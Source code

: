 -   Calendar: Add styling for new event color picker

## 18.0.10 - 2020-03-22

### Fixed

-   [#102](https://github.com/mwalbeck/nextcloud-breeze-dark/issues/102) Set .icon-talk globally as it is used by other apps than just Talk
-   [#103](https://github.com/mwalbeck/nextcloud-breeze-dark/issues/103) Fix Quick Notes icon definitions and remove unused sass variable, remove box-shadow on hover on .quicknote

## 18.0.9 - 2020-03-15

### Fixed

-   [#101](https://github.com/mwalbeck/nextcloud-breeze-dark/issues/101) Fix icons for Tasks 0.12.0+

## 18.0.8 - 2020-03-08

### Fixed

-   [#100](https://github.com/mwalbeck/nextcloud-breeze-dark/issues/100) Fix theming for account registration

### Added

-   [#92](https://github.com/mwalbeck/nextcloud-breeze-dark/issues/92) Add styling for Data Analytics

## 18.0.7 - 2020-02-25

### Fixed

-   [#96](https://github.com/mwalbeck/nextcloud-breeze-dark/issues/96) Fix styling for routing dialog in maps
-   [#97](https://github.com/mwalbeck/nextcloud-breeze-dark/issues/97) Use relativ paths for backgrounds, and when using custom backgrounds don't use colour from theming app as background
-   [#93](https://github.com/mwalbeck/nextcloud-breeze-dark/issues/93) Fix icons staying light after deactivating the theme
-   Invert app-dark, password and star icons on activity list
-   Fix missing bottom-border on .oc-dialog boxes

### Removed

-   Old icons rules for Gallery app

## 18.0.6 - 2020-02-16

• • •

#### EXERCISE DETAILS
What lines in the listing contain "dialog"? Copy them all.

#### SOLUTION TO THE EXERCISE
-   [#96](https://github.com/mwalbeck/nextcloud-breeze-dark/issues/96) Fix styling for routing dialog in maps
-   Fix missing bottom-border on .oc-dialog boxes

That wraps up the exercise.